• _Requirement_
Please reproduce exactly the line that contains "Adveserial Network (GAN)" and every line after it through the end of the records below, adding nothing else.

• _Data shown_
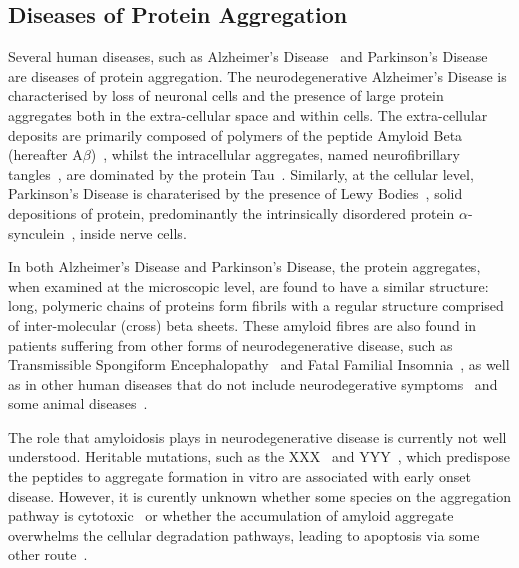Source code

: \subsection{Diseases of Protein Aggregation}
Several human diseases, such as Alzheimer's Disease~\cite{???} and Parkinson's Disease~\cite{???} are diseases of protein aggregation. The neurodegenerative Alzheimer's Disease is characterised by loss of neuronal cells and the presence of large protein aggregates both in the extra-cellular space and within cells. The extra-cellular deposits are primarily composed of polymers of the peptide Amyloid Beta (hereafter A${\beta}$)~\cite{???}, whilst the intracellular aggregates, named neurofibrillary tangles~\cite{???}, are dominated by the protein Tau~\cite{???}. Similarly, at the cellular level, Parkinson's Disease is charaterised by the presence of Lewy Bodies~\cite{???}, solid depositions of protein, predominantly the intrinsically disordered protein $\alpha$-synculein~\cite{???}, inside nerve cells.


In both Alzheimer's Disease and Parkinson's Disease, the protein aggregates, when examined at the microscopic level, are found to have a similar structure: long, polymeric chains of proteins form fibrils with a regular structure comprised of inter-molecular (cross) beta sheets. These amyloid fibres are also found in patients suffering from other forms of neurodegenerative disease, such as Transmissible Spongiform Encephalopathy~\cite{???} and Fatal Familial Insomnia~\cite{???}, as well as in other human diseases that do not include neurodegerative symptoms~\cite{??? diabetes, ra} and some animal diseases~\cite{???scrapie}. 


The role that amyloidosis plays in neurodegenerative disease is currently not well understood. Heritable mutations, such as the XXX~\cite{???} and YYY~\cite{???}, which predispose the peptides to aggregate formation in vitro are associated with early onset disease. However, it is curently unknown whether some species on the aggregation pathway is cytotoxic~\cite{???} or whether the accumulation of amyloid aggregate overwhelms the cellular degradation pathways, leading to apoptosis via some other route~\cite{???}.      

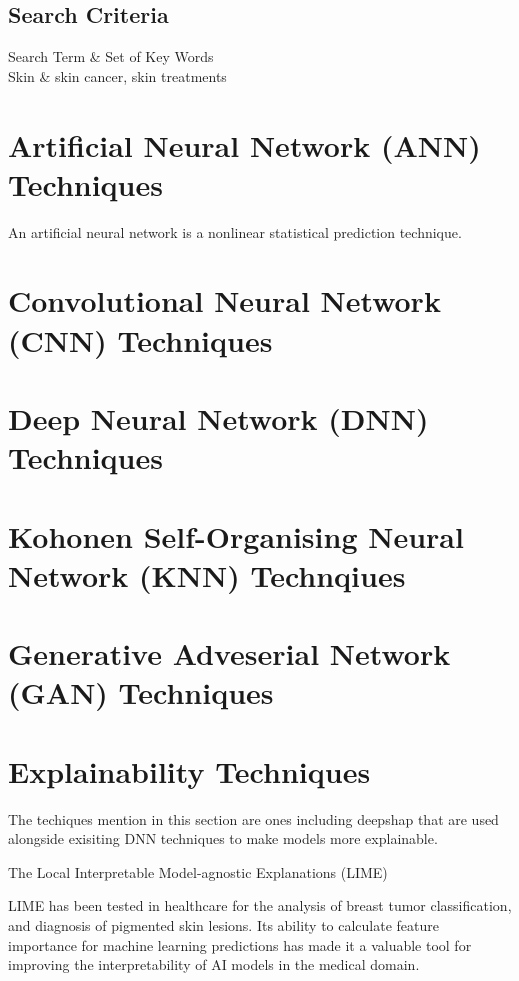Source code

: \subsection{Search Criteria}

\begin{table}
	\begin{tabular}{}
	\hline
	Search Term & Set of Key Words \\
	\hline
	Skin & skin cancer, skin treatments
	\hline
	\end{tabular}

\end{table}

\section{Artificial Neural Network (ANN) Techniques}
An artificial neural network is a nonlinear statistical prediction technique.

\section{ Convolutional Neural Network (CNN) Techniques}

\section{Deep Neural Network (DNN) Techniques}

\section{Kohonen Self-Organising Neural Network (KNN) Technqiues}

\section{Generative Adveserial Network (GAN) Techniques}


\section{Explainability Techniques}
The techiques mention in this section are ones including deepshap that are used alongside exisiting DNN techniques to make models more explainable.

The Local Interpretable Model-agnostic Explanations (LIME)

LIME has been tested in healthcare for the analysis of breast tumor classification\cite{rafferty2022}, and diagnosis of pigmented skin lesions\cite{duell2021}. Its ability to calculate feature importance for machine learning predictions has made it a valuable tool for improving the interpretability of AI models in the medical domain.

• _Output of the exercise_
\section{Generative Adveserial Network (GAN) Techniques}


\section{Explainability Techniques}
The techiques mention in this section are ones including deepshap that are used alongside exisiting DNN techniques to make models more explainable.

The Local Interpretable Model-agnostic Explanations (LIME)

LIME has been tested in healthcare for the analysis of breast tumor classification\cite{rafferty2022}, and diagnosis of pigmented skin lesions\cite{duell2021}. Its ability to calculate feature importance for machine learning predictions has made it a valuable tool for improving the interpretability of AI models in the medical domain.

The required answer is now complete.